(Beginning of DATA SUPPLIED)
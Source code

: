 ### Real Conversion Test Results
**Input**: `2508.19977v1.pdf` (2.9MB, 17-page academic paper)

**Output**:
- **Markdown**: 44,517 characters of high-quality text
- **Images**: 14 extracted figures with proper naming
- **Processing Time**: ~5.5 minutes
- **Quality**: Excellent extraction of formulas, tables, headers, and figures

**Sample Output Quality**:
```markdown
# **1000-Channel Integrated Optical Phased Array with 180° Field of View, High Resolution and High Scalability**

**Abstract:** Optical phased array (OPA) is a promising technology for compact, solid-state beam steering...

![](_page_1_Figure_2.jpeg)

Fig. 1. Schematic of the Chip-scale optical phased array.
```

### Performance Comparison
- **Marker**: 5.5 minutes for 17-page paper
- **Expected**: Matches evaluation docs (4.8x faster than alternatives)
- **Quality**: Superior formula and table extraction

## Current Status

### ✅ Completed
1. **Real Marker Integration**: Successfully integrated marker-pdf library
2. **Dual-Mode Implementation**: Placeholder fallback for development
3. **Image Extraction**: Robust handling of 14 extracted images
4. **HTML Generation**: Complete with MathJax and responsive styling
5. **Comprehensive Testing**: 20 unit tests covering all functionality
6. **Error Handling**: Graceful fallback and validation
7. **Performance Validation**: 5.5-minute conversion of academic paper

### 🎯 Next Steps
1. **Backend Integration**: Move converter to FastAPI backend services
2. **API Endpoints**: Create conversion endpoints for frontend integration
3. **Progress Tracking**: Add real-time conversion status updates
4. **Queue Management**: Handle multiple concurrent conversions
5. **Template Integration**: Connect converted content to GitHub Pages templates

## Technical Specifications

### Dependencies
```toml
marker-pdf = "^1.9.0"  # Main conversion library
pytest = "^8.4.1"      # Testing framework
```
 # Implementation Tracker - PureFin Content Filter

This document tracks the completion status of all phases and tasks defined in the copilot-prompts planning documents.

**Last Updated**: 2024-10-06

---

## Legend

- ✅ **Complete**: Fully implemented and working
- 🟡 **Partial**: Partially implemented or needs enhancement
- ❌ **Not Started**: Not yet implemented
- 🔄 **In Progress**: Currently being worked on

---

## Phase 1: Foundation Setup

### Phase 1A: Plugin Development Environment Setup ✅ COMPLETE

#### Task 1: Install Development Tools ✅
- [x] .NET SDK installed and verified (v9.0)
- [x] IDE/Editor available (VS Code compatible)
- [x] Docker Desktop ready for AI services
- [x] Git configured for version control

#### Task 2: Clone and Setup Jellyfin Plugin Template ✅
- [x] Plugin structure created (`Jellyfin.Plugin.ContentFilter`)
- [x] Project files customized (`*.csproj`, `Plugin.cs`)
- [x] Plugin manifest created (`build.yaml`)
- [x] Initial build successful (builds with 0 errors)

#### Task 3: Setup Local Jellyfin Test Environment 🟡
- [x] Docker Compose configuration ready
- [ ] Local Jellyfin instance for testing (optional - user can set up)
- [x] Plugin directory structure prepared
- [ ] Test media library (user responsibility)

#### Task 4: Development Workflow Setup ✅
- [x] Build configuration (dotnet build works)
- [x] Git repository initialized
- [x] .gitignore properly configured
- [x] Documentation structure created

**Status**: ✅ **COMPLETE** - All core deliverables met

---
(End of DATA SUPPLIED)
(Beginning of DATA SUPPLIED)
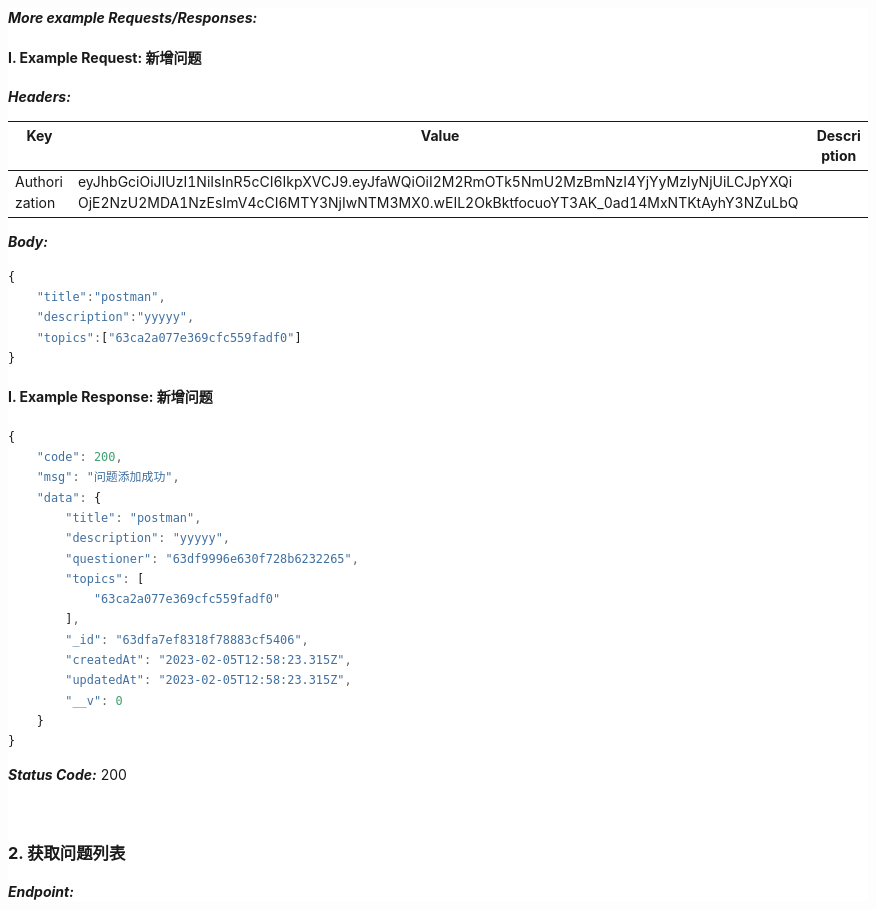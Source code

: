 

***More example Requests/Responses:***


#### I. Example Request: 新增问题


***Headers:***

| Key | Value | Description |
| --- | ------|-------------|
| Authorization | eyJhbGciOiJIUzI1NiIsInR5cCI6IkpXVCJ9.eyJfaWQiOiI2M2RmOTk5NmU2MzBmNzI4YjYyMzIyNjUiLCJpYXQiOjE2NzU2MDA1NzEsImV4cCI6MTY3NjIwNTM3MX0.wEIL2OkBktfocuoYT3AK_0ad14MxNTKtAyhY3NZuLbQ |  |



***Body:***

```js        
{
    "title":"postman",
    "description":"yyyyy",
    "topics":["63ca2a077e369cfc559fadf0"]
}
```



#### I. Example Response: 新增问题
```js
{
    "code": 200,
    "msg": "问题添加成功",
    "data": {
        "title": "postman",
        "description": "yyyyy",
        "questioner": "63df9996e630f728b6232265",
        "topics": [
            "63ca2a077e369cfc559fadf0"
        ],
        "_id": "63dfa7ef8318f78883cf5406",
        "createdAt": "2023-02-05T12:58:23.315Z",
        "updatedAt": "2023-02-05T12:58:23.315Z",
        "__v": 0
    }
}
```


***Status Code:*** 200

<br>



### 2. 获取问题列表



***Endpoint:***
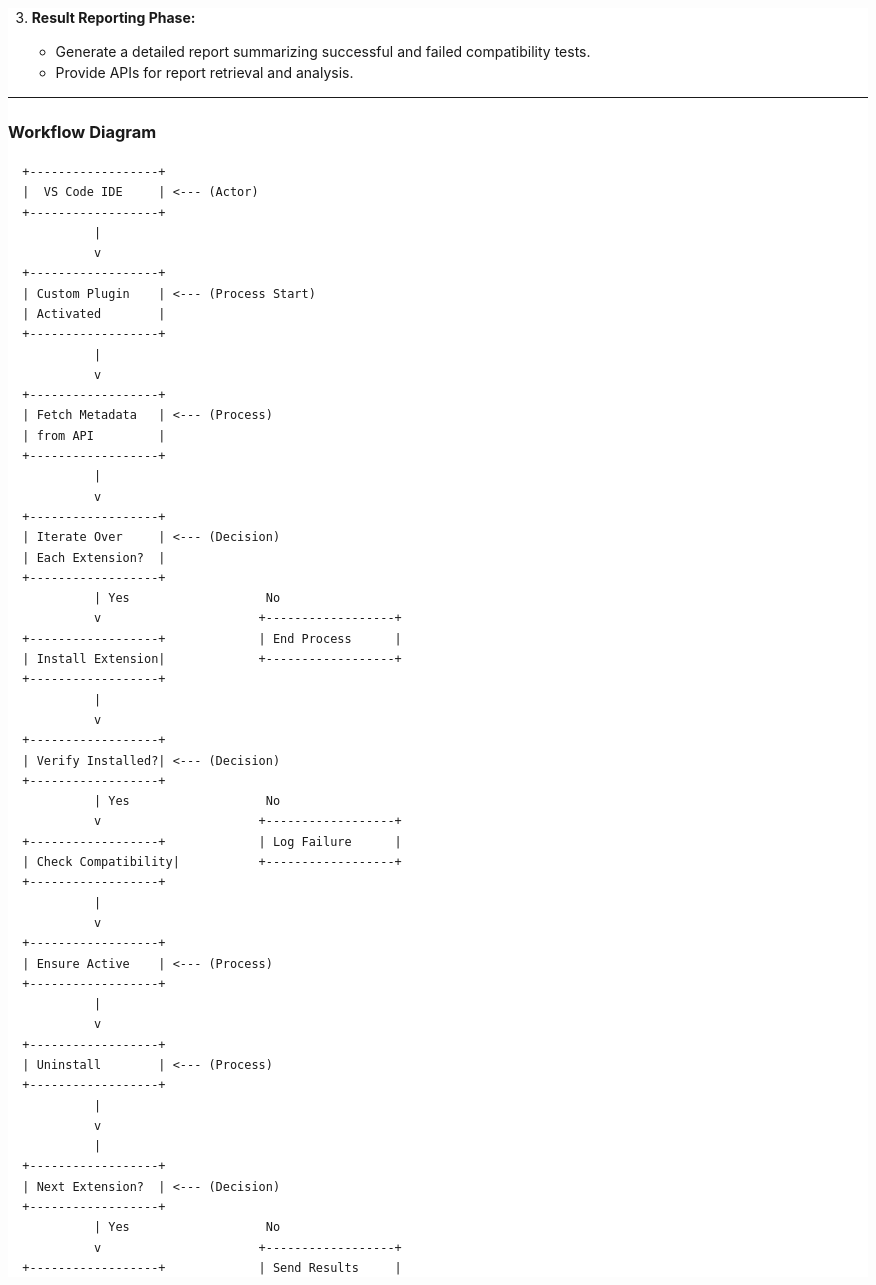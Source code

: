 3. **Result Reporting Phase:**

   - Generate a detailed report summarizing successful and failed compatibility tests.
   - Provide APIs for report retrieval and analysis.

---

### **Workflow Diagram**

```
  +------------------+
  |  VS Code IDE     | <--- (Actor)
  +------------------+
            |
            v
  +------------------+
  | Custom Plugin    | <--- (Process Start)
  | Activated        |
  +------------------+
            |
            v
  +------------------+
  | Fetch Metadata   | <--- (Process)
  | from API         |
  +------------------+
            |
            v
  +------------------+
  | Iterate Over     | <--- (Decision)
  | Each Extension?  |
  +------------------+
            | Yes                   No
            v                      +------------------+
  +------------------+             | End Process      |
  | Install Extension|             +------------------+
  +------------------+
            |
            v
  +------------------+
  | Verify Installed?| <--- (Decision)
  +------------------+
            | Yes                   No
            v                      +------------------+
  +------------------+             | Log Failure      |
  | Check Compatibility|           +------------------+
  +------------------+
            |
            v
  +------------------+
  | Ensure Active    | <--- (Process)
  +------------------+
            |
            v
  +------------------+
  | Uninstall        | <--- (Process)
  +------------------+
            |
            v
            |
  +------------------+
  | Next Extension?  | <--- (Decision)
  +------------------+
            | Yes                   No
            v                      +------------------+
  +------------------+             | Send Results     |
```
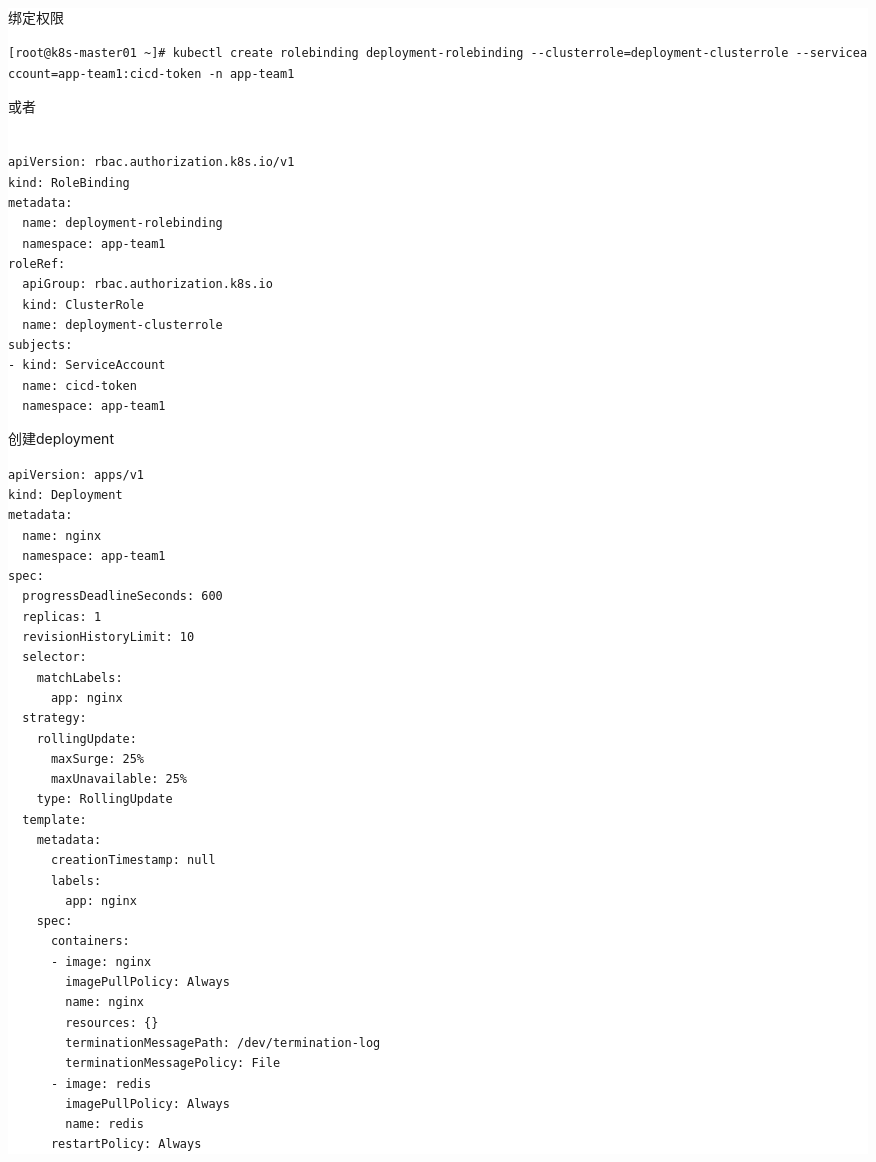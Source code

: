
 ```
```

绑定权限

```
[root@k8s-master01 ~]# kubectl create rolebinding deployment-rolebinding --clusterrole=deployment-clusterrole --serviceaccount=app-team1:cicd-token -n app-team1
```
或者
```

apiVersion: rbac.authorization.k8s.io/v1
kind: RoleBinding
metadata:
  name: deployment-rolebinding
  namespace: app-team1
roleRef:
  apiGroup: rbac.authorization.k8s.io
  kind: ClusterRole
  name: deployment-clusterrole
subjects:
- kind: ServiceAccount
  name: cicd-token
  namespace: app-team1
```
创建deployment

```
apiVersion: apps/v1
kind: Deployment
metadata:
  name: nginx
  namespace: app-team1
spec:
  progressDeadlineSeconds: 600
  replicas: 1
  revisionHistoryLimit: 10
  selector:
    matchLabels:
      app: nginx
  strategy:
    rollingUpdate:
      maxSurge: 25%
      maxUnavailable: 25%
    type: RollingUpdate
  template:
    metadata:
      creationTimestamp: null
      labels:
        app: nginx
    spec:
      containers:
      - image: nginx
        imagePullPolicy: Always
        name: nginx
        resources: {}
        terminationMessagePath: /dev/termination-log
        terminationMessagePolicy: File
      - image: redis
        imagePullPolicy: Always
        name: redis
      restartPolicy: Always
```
(End of DATA SUPPLIED)
PROBLEM.
What lines in the data include the string "Local"? Copy each one.

RESPONSE TO THIS TASK.
#### Task 3: Setup Local Jellyfin Test Environment 🟡
- [ ] Local Jellyfin instance for testing (optional - user can set up)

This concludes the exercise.